GOAL OF THE EXERCISE: Whenever a line of the records below contains the word "meiner", copy that line.

[Dataset records]
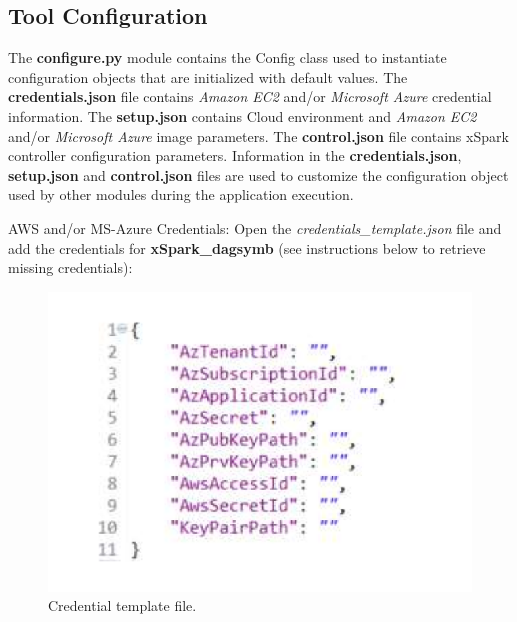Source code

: \hypertarget{tool-configuration}{%
\subsection{Tool Configuration}\label{tool-configuration}}

The \textbf{configure.py} module contains the Config class used to
instantiate configuration objects that are initialized with default
values. The \textbf{credentials.json} file contains \emph{Amazon EC2}
and/or \emph{Microsoft Azure} credential information. The
\textbf{setup.json} contains Cloud environment and \emph{Amazon EC2}
and/or \emph{Microsoft Azure} image parameters. The
\textbf{control.json} file contains xSpark controller configuration
parameters. Information in the \textbf{credentials.json},
\textbf{setup.json} and \textbf{control.json} files are used to
customize the configuration object used by other modules during the
application execution.

AWS and/or MS-Azure Credentials: Open the
\emph{credentials\_template.json} file and add the credentials for \textbf{xSpark\_dagsymb} (see instructions below to retrieve missing
credentials):
\begin{figure}[thbp]
	\centering
	\includegraphics[width=\columnwidth]{images/xspark_dagsymb_credentials_template.pdf}
	\caption{Credential template file.}
	\label{fig:xspark_dagsymb_credentials_template}
\end{figure}

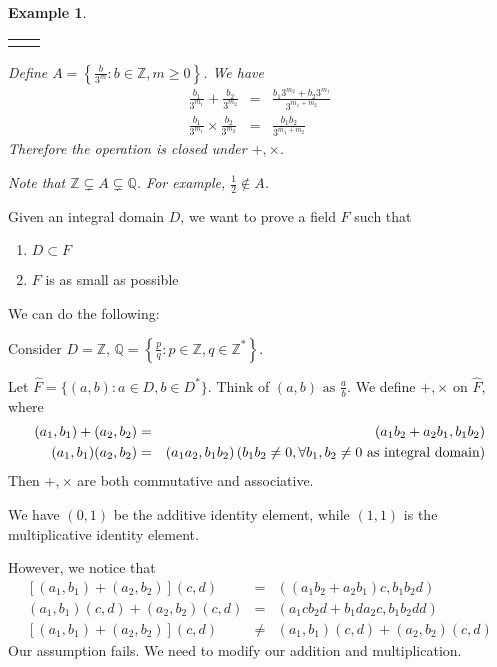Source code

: \documentclass{article}
\theoremstyle{MyNonumberplain}
\theoremstyle{break}
\newcommand{\nline}{\begin{tabular}{ll}&\\\end{tabular}}
\newcommand{\nin}{\not\in}
\theoremstyle{break}
\newtheorem{example}{Example}[section]
\theoremstyle{break}
\theoremstyle{definition}
\theoremstyle{break}
\begin{document}
\begin{expbox}
    \begin{example} 

        \nline

        Define $A = \left\{ \frac{b}{3^m} : b \in \mathbb{Z}, m \geq 0 \right\}$. We
        have
        \begin{eqnarray*}
        \frac{b_1}{3^{m_1}} + \frac{b_2}{3^{m_2}} & = & \frac{b_1 3^{m_2} + b_2
        3^{m_1}}{3^{m_1 + m_2}}\\
        \frac{b_1}{3^{m_1}} \times \frac{b_2}{3^{m_2}} & = & \frac{b_1 b_2}{3^{m_1 +
        m_2}}
        \end{eqnarray*}
        Therefore the operation is closed under $+, \times$.\bigskip

        Note that $\mathbb{Z} \subsetneq A \subsetneq \mathbb{Q}$. For example,
        $\frac{1}{2} \nin A$.
    \end{example}
\end{expbox}

Given an integral domain $D$, we want to prove a field $F$ such that
\begin{enumerate}
  \item $D \subset F$
  
  \item $F$ is as small as possible
\end{enumerate}
We can do the following:

Consider $D =\mathbb{Z}$, $\mathbb{Q}= \left\{ \frac{p}{q} : p \in \mathbb{Z},
q \in \mathbb{Z}^{\ast} \right\}$.

Let $\hat{F} = \{ (a, b) : a \in D, b \in D^{\ast} \}$. Think of $(a, b)
\text{ as } \frac{a}{b}$. We define $+, \times$ on $\hat{F}$, where
\begin{eqnarray*}
  (a_1, b_1) + (a_2, b_2) & = & (a_1 b_2 + a_2 b_1, b_1 b_2)\\
  (a_1, b_1) (a_2, b_2) & = & (a_1 a_2, b_1 b_2) \hspace*{\fill} \left( b_1
  b_2 \neq 0, \forall b_1, b_2 \neq 0 \text{ as integral domain} \right)
\end{eqnarray*}
Then $+, \times$ are both commutative and associative.

We have $(0, 1)$ be the additive identity element, while $(1, 1)$ is the multiplicative identity element.

However, we notice that
\begin{eqnarray*}
  {}[(a_1, b_1) + (a_2, b_2)] (c, d) & = & ((a_1 b_2 + a_2 b_1) c, b_1 b_2
  d)\\
  (a_1, b_1) (c, d) + (a_2, b_2) (c, d) & = & (a_1 c b_2 d + b_1 d a_2 c, b_1
  b_2 d d)\\
  {}[(a_1, b_1) + (a_2, b_2)] (c, d) & \neq & (a_1, b_1) (c, d) + (a_2, b_2)
  (c, d)
\end{eqnarray*}
Our assumption fails. We need to modify our addition and multiplication.
\end{document}
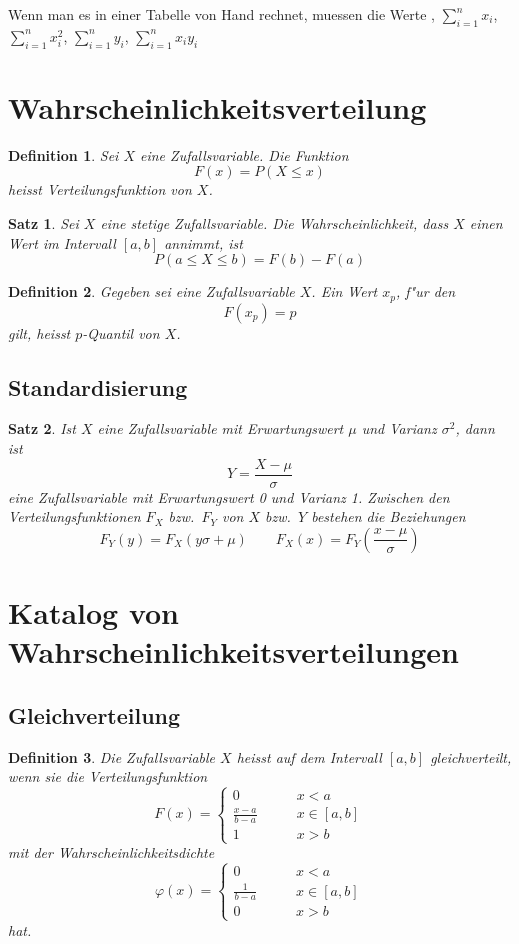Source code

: \documentclass[ngerman, a4paper, 10pt, twocolumn, DIV20, headings=small]{scrartcl}
\newtheorem{definition}{Definition}
\newtheorem{satz}{Satz}
\begin{document}
Wenn man es in einer Tabelle von Hand rechnet, muessen die Werte , $\sum_{i=1}^nx_i$, $\sum_{i=1}^nx_i^2$, $\sum_{i=1}^ny_i$, $\sum_{i=1}^nx_iy_i$

\section{Wahrscheinlichkeitsverteilung}

\begin{definition}
Sei $X$ eine Zufallsvariable. Die Funktion
\[
F(x) = P(X\le x)
\]
heisst Verteilungsfunktion von $X$. 
\end{definition}

\begin{satz}
  Sei $X$ eine stetige Zufallsvariable. Die Wahrscheinlichkeit, dass $X$ einen Wert im Intervall $[a,b]$ annimmt, ist
\[
P(a \le X \le b) = F(b) - F(a)
\]
\end{satz}

\begin{definition}
  Gegeben sei eine Zufallsvariable 
$X$. Ein Wert $x_p$, f"ur den
\[
F(x_p) = p
\]
gilt, heisst $p$-Quantil von $X$.
\end{definition}

\subsection{Standardisierung}
\label{sec:standardisierung}


\begin{satz}
\label{satz-standardisierung}
Ist $X$ eine Zufallsvariable mit Erwartungswert $\mu$ und
Varianz $\sigma^2$, dann ist
\[
Y=\frac{X-\mu}\sigma
\]
eine Zufallsvariable mit Erwartungswert 0 und Varianz 1.
Zwischen den Verteilungsfunktionen $F_X$ bzw.~$F_Y$ von $X$ bzw.~$Y$ 
bestehen die Beziehungen
\[
F_Y(y)=F_X(y\sigma+\mu)\qquad F_X(x)=F_Y\left(\frac{x-\mu}\sigma\right)
\]

\end{satz}

\section{Katalog von Wahrscheinlichkeitsverteilungen}

\subsection{Gleichverteilung}

\begin{definition}Die Zufallsvariable $X$ heisst auf dem Intervall
$[a,b]$ gleichverteilt, wenn sie die Verteilungsfunktion
\[
F(x)=\begin{cases}
0&\qquad x< a\\
\frac{x-a}{b-a}&\qquad x\in[a,b]\\
1&\qquad x> b
\end{cases}
\]
mit der Wahrscheinlichkeitsdichte
\[
\varphi(x)=\begin{cases}
0&\qquad x< a\\
\frac1{b-a}&\qquad x\in[a,b]\\
0&\qquad x> b
\end{cases}
\]
hat.
\end{definition}
\end{document}
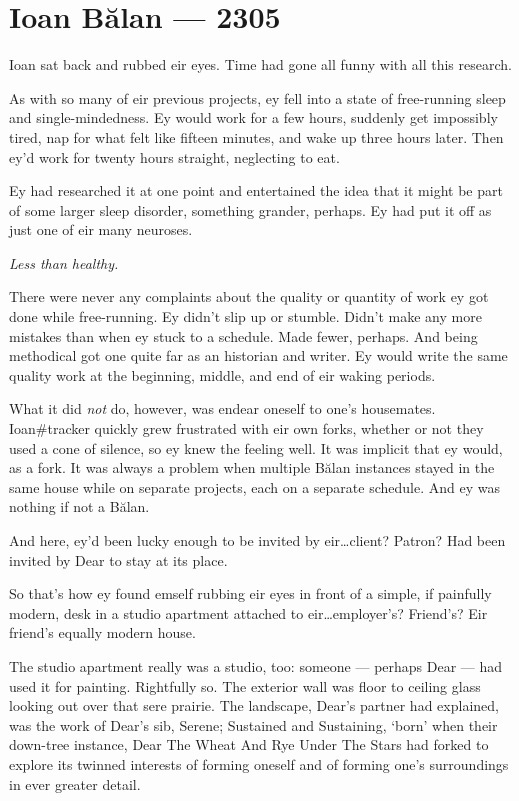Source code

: \hypertarget{ioan-bux103lan-2305}{%
\chapter*{Ioan Bălan — 2305}\label{ioan-bux103lan-2305}}

Ioan sat back and rubbed eir eyes. Time had gone all funny with all this research.

As with so many of eir previous projects, ey fell into a state of free-running sleep and single-mindedness. Ey would work for a few hours, suddenly get impossibly tired, nap for what felt like fifteen minutes, and wake up three hours later. Then ey'd work for twenty hours straight, neglecting to eat.

Ey had researched it at one point and entertained the idea that it might be part of some larger sleep disorder, something grander, perhaps. Ey had put it off as just one of eir many neuroses.

\emph{Less than healthy.}

There were never any complaints about the quality or quantity of work ey got done while free-running. Ey didn't slip up or stumble. Didn't make any more mistakes than when ey stuck to a schedule. Made fewer, perhaps. And being methodical got one quite far as an historian and writer. Ey would write the same quality work at the beginning, middle, and end of eir waking periods.

What it did \emph{not} do, however, was endear oneself to one's housemates. Ioan\#tracker quickly grew frustrated with eir own forks, whether or not they used a cone of silence, so ey knew the feeling well. It was implicit that ey would, as a fork. It was always a problem when multiple Bălan instances stayed in the same house while on separate projects, each on a separate schedule. And ey was nothing if not a Bălan.

And here, ey'd been lucky enough to be invited by eir\ldots{}client? Patron? Had been invited by Dear to stay at its place.

So that's how ey found emself rubbing eir eyes in front of a simple, if painfully modern, desk in a studio apartment attached to eir\ldots{}employer's? Friend's? Eir friend's equally modern house.

The studio apartment really was a studio, too: someone — perhaps Dear — had used it for painting. Rightfully so. The exterior wall was floor to ceiling glass looking out over that sere prairie. The landscape, Dear's partner had explained, was the work of Dear's sib, Serene; Sustained and Sustaining, `born' when their down-tree instance, Dear The Wheat And Rye Under The Stars had forked to explore its twinned interests of forming oneself and of forming one's surroundings in ever greater detail.

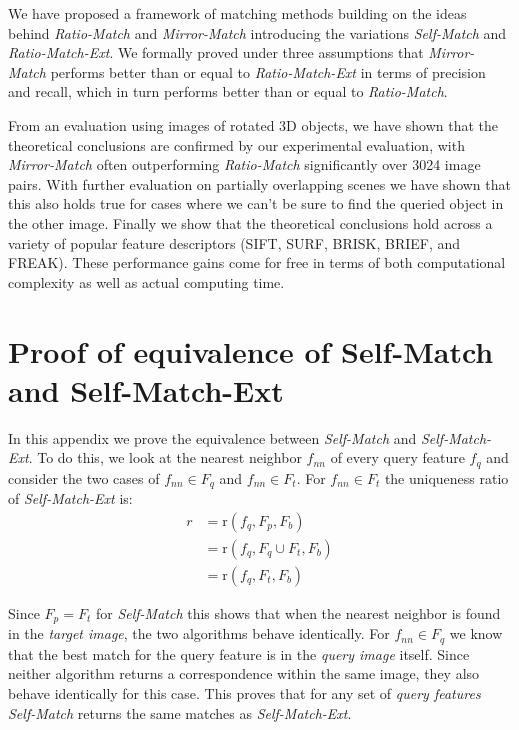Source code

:\documentclass[review]{elsarticle}
\begin{document}
We have proposed a framework of matching methods building on the ideas behind \emph{Ratio-Match} and \emph{Mirror-Match} introducing the variations \emph{Self-Match} and \emph{Ratio-Match-Ext}. We formally proved under three assumptions that \emph{Mirror-Match} performs better than or equal to \emph{Ratio-Match-Ext} in terms of precision and recall, which in turn performs better than or equal to \emph{Ratio-Match}.

From an evaluation using images of rotated 3D objects, we have shown that the theoretical conclusions are confirmed by our experimental evaluation, with \emph{Mirror-Match} often outperforming \emph{Ratio-Match} significantly over 3024 image pairs. With further evaluation on partially overlapping scenes we have shown that this also holds true for cases where we can't be sure to find the queried object in the other image. Finally we show that the theoretical conclusions hold across a variety of popular feature descriptors (SIFT, SURF, BRISK, BRIEF, and FREAK). These performance gains come for free in terms of both computational complexity as well as actual computing time.

\appendix

\section{Proof of equivalence of Self-Match and Self-Match-Ext}
\label{A:self}

In this appendix we prove the equivalence between \emph{Self-Match} and \emph{Self-Match-Ext}. To do this, we look at the nearest neighbor $f_{nn}$ of every query feature $f_{q}$ and consider the two cases of $f_{nn} \in F_{q}$ and $f_{nn} \in F_{t}$. For $f_{nn} \in F_{t}$ the uniqueness ratio of \emph{Self-Match-Ext} is:
\begin{align*}
    r &= \text{r}(f_{q}, F_{p}, F_{b}) \\
        &= \text{r}(f_{q}, F_{q} \cup F_{t}, F_{b})\\
        &= \text{r}(f_{q}, F_{t}, F_{b})
\end{align*}

Since $F_{p} = F_{t}$ for \emph{Self-Match} this shows that when the nearest neighbor is found in the \emph{target image}, the two algorithms behave identically. For $f_{nn} \in F_{q}$ we know that the best match for the query feature is in the \emph{query image} itself. Since neither algorithm returns a correspondence within the same image, they also behave identically for this case. This proves that for any set of \emph{query features} \emph{Self-Match} returns the same matches as \emph{Self-Match-Ext}.
\end{document}
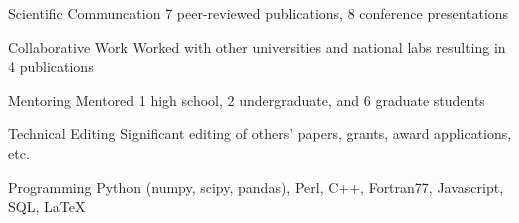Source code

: 


\begin{cvskills}


\cvskill
{Scientific Communcation} %
{7 peer-reviewed publications, 8 conference presentations} %


\cvskill
{Collaborative Work} %
{Worked with other universities and national labs resulting in 4 publications} %


\cvskill
{Mentoring} %
{Mentored 1 high school, 2 undergraduate, and 6 graduate students} %


\cvskill
{Technical Editing} %
{Significant editing of others' papers, grants, award applications, etc.} %


\cvskill
{Programming} %
{Python (numpy, scipy, pandas), Perl, C++, Fortran77, Javascript, SQL, LaTeX} %


\end{cvskills}
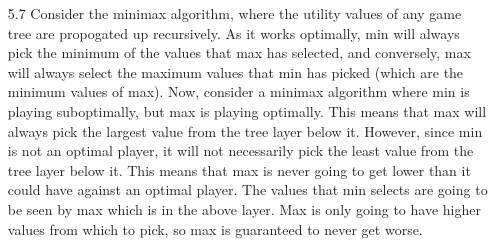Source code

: \documentclass{article}
\begin{document}


\begin{enumerate}
\item[5.7] Consider the minimax algorithm, where the utility values of any game tree are propogated up recursively.  As it works optimally, min will always pick the minimum of the values that max has selected, and conversely, max will always select the maximum values that min has picked (which are the minimum values of max).  Now, consider a minimax algorithm where min is playing suboptimally, but max is playing optimally.  This means that max will always pick the largest value from the tree layer below it.  However, since min is not an optimal player, it will not necessarily pick the least value from the tree layer below it.  This means that max is never going to get lower than it could have against an optimal player.  The values that min selects are going to be seen by max which is in the above layer.  Max is only going to have higher values from which to pick, so max is guaranteed to never get worse.  


\end{enumerate}
\end{document}
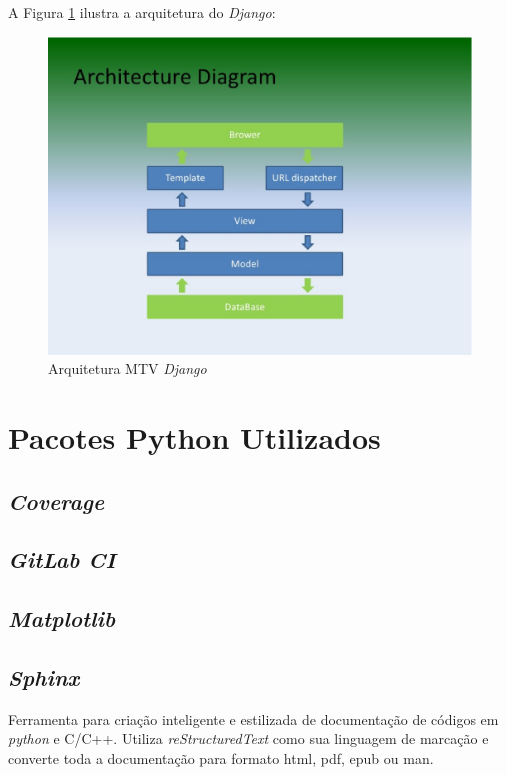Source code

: A Figura \ref{django-arq} ilustra a arquitetura do \textit{Django}:

\begin{figure}[h]
    \centering
    \includegraphics[keepaspectratio=true,scale=0.5]{figuras/django-arquitetura.eps}
    \caption{Arquitetura MTV \textit{Django}}
    \label{django-arq}
\end{figure}

\section{Pacotes Python Utilizados}
    \subsection{\textit{Coverage}}

    \subsection{\textit{GitLab CI}}

    \subsection{\textit{Matplotlib}}

    \subsection{\textit{Sphinx}}
    Ferramenta para criação inteligente e estilizada de documentação de códigos em \textit{python} e C/C++. Utiliza \textit{reStructuredText} como sua linguagem de marcação e converte toda a documentação
    para formato html, pdf, epub ou man.
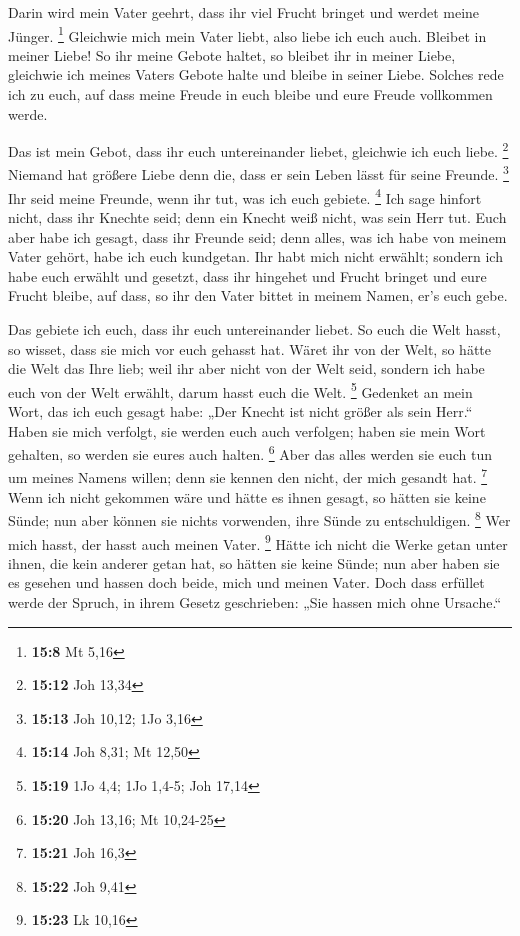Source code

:  Darin wird mein Vater geehrt, dass ihr viel Frucht
bringet und werdet meine Jünger. \footnote{\textbf{15:8} Mt 5,16}
 Gleichwie mich mein Vater liebt, also liebe ich euch
auch. Bleibet in meiner Liebe!  So ihr meine Gebote
haltet, so bleibet ihr in meiner Liebe, gleichwie ich meines Vaters
Gebote halte und bleibe in seiner Liebe.  Solches rede
ich zu euch, auf dass meine Freude in euch bleibe und eure Freude
vollkommen werde.

 Das ist mein Gebot, dass ihr euch untereinander liebet,
gleichwie ich euch liebe. \footnote{\textbf{15:12} Joh 13,34}
 Niemand hat größere Liebe denn die, dass er sein Leben
lässt für seine Freunde. \footnote{\textbf{15:13} Joh 10,12; 1Jo 3,16}
 Ihr seid meine Freunde, wenn ihr tut, was ich euch
gebiete. \footnote{\textbf{15:14} Joh 8,31; Mt 12,50} 
Ich sage hinfort nicht, dass ihr Knechte seid; denn ein Knecht weiß
nicht, was sein Herr tut. Euch aber habe ich gesagt, dass ihr Freunde
seid; denn alles, was ich habe von meinem Vater gehört, habe ich euch
kundgetan.  Ihr habt mich nicht erwählt; sondern ich habe
euch erwählt und gesetzt, dass ihr hingehet und Frucht bringet und eure
Frucht bleibe, auf dass, so ihr den Vater bittet in meinem Namen, er's
euch gebe.

 Das gebiete ich euch, dass ihr euch untereinander
liebet.  So euch die Welt hasst, so wisset, dass sie mich
vor euch gehasst hat.  Wäret ihr von der Welt, so hätte
die Welt das Ihre lieb; weil ihr aber nicht von der Welt seid, sondern
ich habe euch von der Welt erwählt, darum hasst euch die Welt.
\footnote{\textbf{15:19} 1Jo 4,4; 1Jo 1,4-5; Joh 17,14} 
Gedenket an mein Wort, das ich euch gesagt habe: „Der Knecht ist nicht
größer als sein Herr.`` Haben sie mich verfolgt, sie werden euch auch
verfolgen; haben sie mein Wort gehalten, so werden sie eures auch
halten. \footnote{\textbf{15:20} Joh 13,16; Mt 10,24-25} 
Aber das alles werden sie euch tun um meines Namens willen; denn sie
kennen den nicht, der mich gesandt hat. \footnote{\textbf{15:21} Joh
  16,3}  Wenn ich nicht gekommen wäre und hätte es ihnen
gesagt, so hätten sie keine Sünde; nun aber können sie nichts vorwenden,
ihre Sünde zu entschuldigen. \footnote{\textbf{15:22} Joh 9,41}
 Wer mich hasst, der hasst auch meinen Vater. \footnote{\textbf{15:23}
  Lk 10,16}  Hätte ich nicht die Werke getan unter ihnen,
die kein anderer getan hat, so hätten sie keine Sünde; nun aber haben
sie es gesehen und hassen doch beide, mich und meinen Vater.
 Doch dass erfüllet werde der Spruch, in ihrem Gesetz
geschrieben: „Sie hassen mich ohne Ursache.``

EXERCISE RESPONSE:
auch. Bleibet in meiner Liebe!  So ihr meine Gebote
haltet, so bleibet ihr in meiner Liebe, gleichwie ich meines Vaters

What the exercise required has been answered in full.